Repeat the following entries verbatim, apart from the pictures.
** Opening SUPPLIED RECORDS block **
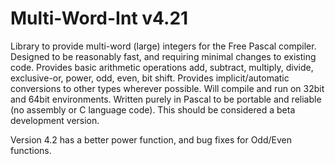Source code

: # Multi-Word-Int v4.21
Library to provide multi-word (large) integers for the Free Pascal compiler.
Designed to be reasonably fast, and requiring minimal changes to existing code.
Provides basic arithmetic operations add, subtract, multiply, divide, exclusive-or, power, odd, even, bit shift.
Provides implicit/automatic conversions to other types wherever possible.
Will compile and run on 32bit and 64bit environments.
Written purely in Pascal to be portable and reliable (no assembly or C language code).
This should be considered a beta development version.

Version 4.2 has a better power function, and bug fixes for Odd/Even functions.
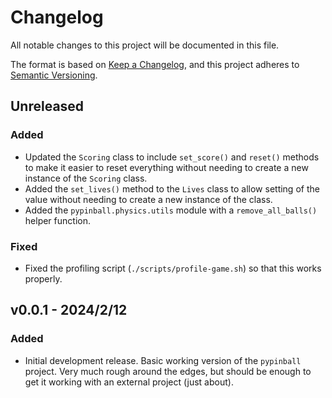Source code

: # Changelog

All notable changes to this project will be documented in this file.

The format is based on [Keep a Changelog](https://keepachangelog.com/en/1.0.0/),
and this project adheres to [Semantic Versioning](https://semver.org/spec/v2.0.0.html).

## Unreleased

### Added

- Updated the `Scoring` class to include `set_score()` and `reset()` methods to make it easier to reset everything without needing to create a new instance of the `Scoring` class.
- Added the `set_lives()` method to the `Lives` class to allow setting of the value without needing to create a new instance of the class.
- Added the `pypinball.physics.utils` module with a `remove_all_balls()` helper function.

### Fixed

- Fixed the profiling script (`./scripts/profile-game.sh`) so that this works properly.

## v0.0.1 - 2024/2/12

### Added

- Initial development release. Basic working version of the `pypinball` project. Very much rough around the edges, but should be enough to get it working with an external project (just about).

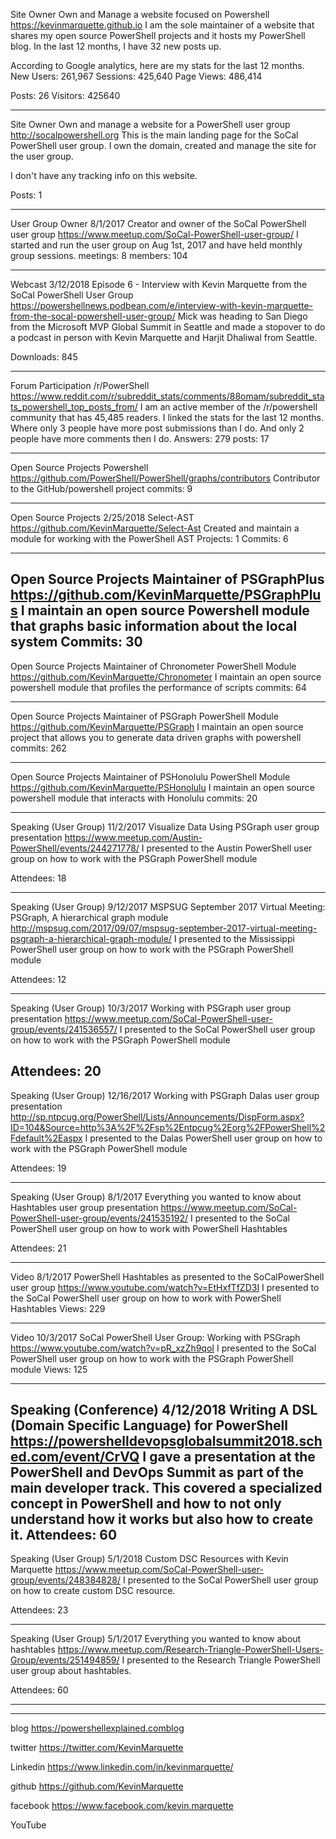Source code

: 

Site Owner
Own and Manage a website focused on Powershell
https://kevinmarquette.github.io
I am the sole maintainer of a website that shares my open source PowerShell projects and it hosts my PowerShell blog. In the last 12 months, I have 32 new posts up.

According to Google analytics, here are my stats for the last 12 months.
New Users: 261,967
Sessions: 425,640
Page Views: 486,414

Posts: 26
Visitors: 425640

---
Site Owner
Own and manage a website for a PowerShell user group
http://socalpowershell.org
This is the main landing page for the SoCal PowerShell user group. I own the domain, created and manage the site for the user group.

I don't have any tracking info on this website.

Posts: 1

---
User Group Owner
8/1/2017
Creator and owner of the SoCal PowerShell user group
https://www.meetup.com/SoCal-PowerShell-user-group/
I started and run the user group on Aug 1st, 2017 and have held monthly group sessions.
meetings: 8
members: 104

---
Webcast
3/12/2018
Episode 6 - Interview with Kevin Marquette from the SoCal PowerShell User Group
https://powershellnews.podbean.com/e/interview-with-kevin-marquette-from-the-socal-powershell-user-group/
Mick was heading to San Diego from the Microsoft MVP Global Summit in Seattle and made a stopover to do a podcast in person with Kevin Marquette and Harjit Dhaliwal from Seattle.

Downloads: 845

---
Forum Participation
/r/PowerShell
https://www.reddit.com/r/subreddit_stats/comments/88omam/subreddit_stats_powershell_top_posts_from/
I am an active member of the /r/powershell community that has 45,485 readers. I linked the stats for the last 12 months. Where only 3 people have more post submissions than I do. And only 2 people have more comments then I do.
Answers: 279
posts: 17

---
Open Source Projects
Powershell
https://github.com/PowerShell/PowerShell/graphs/contributors
Contributor to the GitHub/powershell project
commits: 9

---
Open Source Projects
2/25/2018
Select-AST
https://github.com/KevinMarquette/Select-Ast
Created and maintain a module for working with the PowerShell AST
Projects: 1
Commits: 6

---

Open Source Projects
Maintainer of PSGraphPlus
https://github.com/KevinMarquette/PSGraphPlus
I maintain an open source Powershell module that graphs basic information about the local system
Commits: 30
---

Open Source Projects
Maintainer of Chronometer PowerShell Module
https://github.com/KevinMarquette/Chronometer
I maintain an open source powershell module that profiles the performance of scripts
commits: 64

---

Open Source Projects
Maintainer of PSGraph PowerShell Module
https://github.com/KevinMarquette/PSGraph
I maintain an open source project that allows you to generate data driven graphs with powershell
commits: 262

---
Open Source Projects
Maintainer of PSHonolulu PowerShell Module
https://github.com/KevinMarquette/PSHonolulu
I maintain an open source powershell module that interacts with Honolulu
commits: 20

---

Speaking (User Group)
11/2/2017
Visualize Data Using PSGraph user group presentation
https://www.meetup.com/Austin-PowerShell/events/244271778/
I presented to the Austin PowerShell user group on how to work with the PSGraph PowerShell module

Attendees: 18

---

Speaking (User Group)
9/12/2017
MSPSUG September 2017 Virtual Meeting: PSGraph, A hierarchical graph module
http://mspsug.com/2017/09/07/mspsug-september-2017-virtual-meeting-psgraph-a-hierarchical-graph-module/
I presented to the Mississippi PowerShell user group on how to work with the PSGraph PowerShell module

Attendees: 12

---

Speaking (User Group)
10/3/2017
Working with PSGraph user group presentation
https://www.meetup.com/SoCal-PowerShell-user-group/events/241536557/
I presented to the SoCal PowerShell user group on how to work with the PSGraph PowerShell module

Attendees: 20
---

Speaking (User Group)
12/16/2017
Working with PSGraph Dalas user group presentation
http://sp.ntpcug.org/PowerShell/Lists/Announcements/DispForm.aspx?ID=104&Source=http%3A%2F%2Fsp%2Entpcug%2Eorg%2FPowerShell%2Fdefault%2Easpx
I presented to the Dalas PowerShell user group on how to work with the PSGraph PowerShell module

Attendees: 19

---

Speaking (User Group)
8/1/2017
Everything you wanted to know about Hashtables user group presentation
https://www.meetup.com/SoCal-PowerShell-user-group/events/241535192/
I presented to the SoCal PowerShell user group on how to work with PowerShell Hashtables

Attendees: 21

---

Video
8/1/2017
PowerShell Hashtables as presented to the SoCalPowerShell user group
https://www.youtube.com/watch?v=EtHxfTfZD3I
I presented to the SoCal PowerShell user group on how to work with PowerShell Hashtables
Views: 229

---

Video
10/3/2017
SoCal PowerShell User Group: Working with PSGraph
https://www.youtube.com/watch?v=pR_xzZh9qoI
I presented to the SoCal PowerShell user group on how to work with the PSGraph PowerShell module
Views: 125

---
Speaking (Conference)
4/12/2018
Writing A DSL (Domain Specific Language) for PowerShell
https://powershelldevopsglobalsummit2018.sched.com/event/CrVQ
I gave a presentation at the PowerShell and DevOps Summit as part of the main developer track. This covered a specialized concept in PowerShell and how to not only understand how it works but also how to create it.
Attendees: 60
---

Speaking (User Group)
5/1/2018
Custom DSC Resources with Kevin Marquette
https://www.meetup.com/SoCal-PowerShell-user-group/events/248384828/
I presented to the SoCal PowerShell user group on how to create custom DSC resource.

Attendees: 23

---

Speaking (User Group)
5/1/2017
Everything you wanted to know about hashtables
https://www.meetup.com/Research-Triangle-PowerShell-Users-Group/events/251494859/
I presented to the Research Triangle PowerShell user group about hashtables.

Attendees: 60

---

---
blog
https://powershellexplained.comblog

twitter
https://twitter.com/KevinMarquette

Linkedin
https://www.linkedin.com/in/kevinmarquette/

github
https://github.com/KevinMarquette

facebook
https://www.facebook.com/kevin.marquette

YouTube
** Closing SUPPLIED RECORDS block **
• [OUTPUT FOR THIS EXERCISE]
Source code

: # Multi-Word-Int v4.21
Library to provide multi-word (large) integers for the Free Pascal compiler.
Designed to be reasonably fast, and requiring minimal changes to existing code.
Provides basic arithmetic operations add, subtract, multiply, divide, exclusive-or, power, odd, even, bit shift.
Provides implicit/automatic conversions to other types wherever possible.
Will compile and run on 32bit and 64bit environments.
Written purely in Pascal to be portable and reliable (no assembly or C language code).
This should be considered a beta development version.

Version 4.2 has a better power function, and bug fixes for Odd/Even functions.
Source code

: # Changelog

All notable changes to this project will be documented in this file.

The format is based on [Keep a Changelog](https://keepachangelog.com/en/1.0.0/),
and this project adheres to [Semantic Versioning](https://semver.org/spec/v2.0.0.html).

## Unreleased

### Added

- Updated the `Scoring` class to include `set_score()` and `reset()` methods to make it easier to reset everything without needing to create a new instance of the `Scoring` class.
- Added the `set_lives()` method to the `Lives` class to allow setting of the value without needing to create a new instance of the class.
- Added the `pypinball.physics.utils` module with a `remove_all_balls()` helper function.

### Fixed

- Fixed the profiling script (`./scripts/profile-game.sh`) so that this works properly.

## v0.0.1 - 2024/2/12

### Added

- Initial development release. Basic working version of the `pypinball` project. Very much rough around the edges, but should be enough to get it working with an external project (just about).

Source code

: 

Site Owner
Own and Manage a website focused on Powershell
https://kevinmarquette.github.io
I am the sole maintainer of a website that shares my open source PowerShell projects and it hosts my PowerShell blog. In the last 12 months, I have 32 new posts up.

According to Google analytics, here are my stats for the last 12 months.
New Users: 261,967
Sessions: 425,640
Page Views: 486,414

Posts: 26
Visitors: 425640

---
Site Owner
Own and manage a website for a PowerShell user group
http://socalpowershell.org
This is the main landing page for the SoCal PowerShell user group. I own the domain, created and manage the site for the user group.

I don't have any tracking info on this website.

Posts: 1

---
User Group Owner
8/1/2017
Creator and owner of the SoCal PowerShell user group
https://www.meetup.com/SoCal-PowerShell-user-group/
I started and run the user group on Aug 1st, 2017 and have held monthly group sessions.
meetings: 8
members: 104

---
Webcast
3/12/2018
Episode 6 - Interview with Kevin Marquette from the SoCal PowerShell User Group
https://powershellnews.podbean.com/e/interview-with-kevin-marquette-from-the-socal-powershell-user-group/
Mick was heading to San Diego from the Microsoft MVP Global Summit in Seattle and made a stopover to do a podcast in person with Kevin Marquette and Harjit Dhaliwal from Seattle.

Downloads: 845

---
Forum Participation
/r/PowerShell
https://www.reddit.com/r/subreddit_stats/comments/88omam/subreddit_stats_powershell_top_posts_from/
I am an active member of the /r/powershell community that has 45,485 readers. I linked the stats for the last 12 months. Where only 3 people have more post submissions than I do. And only 2 people have more comments then I do.
Answers: 279
posts: 17

---
Open Source Projects
Powershell
https://github.com/PowerShell/PowerShell/graphs/contributors
Contributor to the GitHub/powershell project
commits: 9

---
Open Source Projects
2/25/2018
Select-AST
https://github.com/KevinMarquette/Select-Ast
Created and maintain a module for working with the PowerShell AST
Projects: 1
Commits: 6

---

Open Source Projects
Maintainer of PSGraphPlus
https://github.com/KevinMarquette/PSGraphPlus
I maintain an open source Powershell module that graphs basic information about the local system
Commits: 30
---

Open Source Projects
Maintainer of Chronometer PowerShell Module
https://github.com/KevinMarquette/Chronometer
I maintain an open source powershell module that profiles the performance of scripts
commits: 64

---

Open Source Projects
Maintainer of PSGraph PowerShell Module
https://github.com/KevinMarquette/PSGraph
I maintain an open source project that allows you to generate data driven graphs with powershell
commits: 262

---
Open Source Projects
Maintainer of PSHonolulu PowerShell Module
https://github.com/KevinMarquette/PSHonolulu
I maintain an open source powershell module that interacts with Honolulu
commits: 20

---

Speaking (User Group)
11/2/2017
Visualize Data Using PSGraph user group presentation
https://www.meetup.com/Austin-PowerShell/events/244271778/
I presented to the Austin PowerShell user group on how to work with the PSGraph PowerShell module

Attendees: 18

---

Speaking (User Group)
9/12/2017
MSPSUG September 2017 Virtual Meeting: PSGraph, A hierarchical graph module
http://mspsug.com/2017/09/07/mspsug-september-2017-virtual-meeting-psgraph-a-hierarchical-graph-module/
I presented to the Mississippi PowerShell user group on how to work with the PSGraph PowerShell module

Attendees: 12

---

Speaking (User Group)
10/3/2017
Working with PSGraph user group presentation
https://www.meetup.com/SoCal-PowerShell-user-group/events/241536557/
I presented to the SoCal PowerShell user group on how to work with the PSGraph PowerShell module

Attendees: 20
---

Speaking (User Group)
12/16/2017
Working with PSGraph Dalas user group presentation
http://sp.ntpcug.org/PowerShell/Lists/Announcements/DispForm.aspx?ID=104&Source=http%3A%2F%2Fsp%2Entpcug%2Eorg%2FPowerShell%2Fdefault%2Easpx
I presented to the Dalas PowerShell user group on how to work with the PSGraph PowerShell module

Attendees: 19

---

Speaking (User Group)
8/1/2017
Everything you wanted to know about Hashtables user group presentation
https://www.meetup.com/SoCal-PowerShell-user-group/events/241535192/
I presented to the SoCal PowerShell user group on how to work with PowerShell Hashtables

Attendees: 21

---

Video
8/1/2017
PowerShell Hashtables as presented to the SoCalPowerShell user group
https://www.youtube.com/watch?v=EtHxfTfZD3I
I presented to the SoCal PowerShell user group on how to work with PowerShell Hashtables
Views: 229

---

Video
10/3/2017
SoCal PowerShell User Group: Working with PSGraph
https://www.youtube.com/watch?v=pR_xzZh9qoI
I presented to the SoCal PowerShell user group on how to work with the PSGraph PowerShell module
Views: 125

---
Speaking (Conference)
4/12/2018
Writing A DSL (Domain Specific Language) for PowerShell
https://powershelldevopsglobalsummit2018.sched.com/event/CrVQ
I gave a presentation at the PowerShell and DevOps Summit as part of the main developer track. This covered a specialized concept in PowerShell and how to not only understand how it works but also how to create it.
Attendees: 60
---

Speaking (User Group)
5/1/2018
Custom DSC Resources with Kevin Marquette
https://www.meetup.com/SoCal-PowerShell-user-group/events/248384828/
I presented to the SoCal PowerShell user group on how to create custom DSC resource.

Attendees: 23

---

Speaking (User Group)
5/1/2017
Everything you wanted to know about hashtables
https://www.meetup.com/Research-Triangle-PowerShell-Users-Group/events/251494859/
I presented to the Research Triangle PowerShell user group about hashtables.

Attendees: 60

---

---
blog
https://powershellexplained.comblog

twitter
https://twitter.com/KevinMarquette

Linkedin
https://www.linkedin.com/in/kevinmarquette/

github
https://github.com/KevinMarquette

facebook
https://www.facebook.com/kevin.marquette

YouTube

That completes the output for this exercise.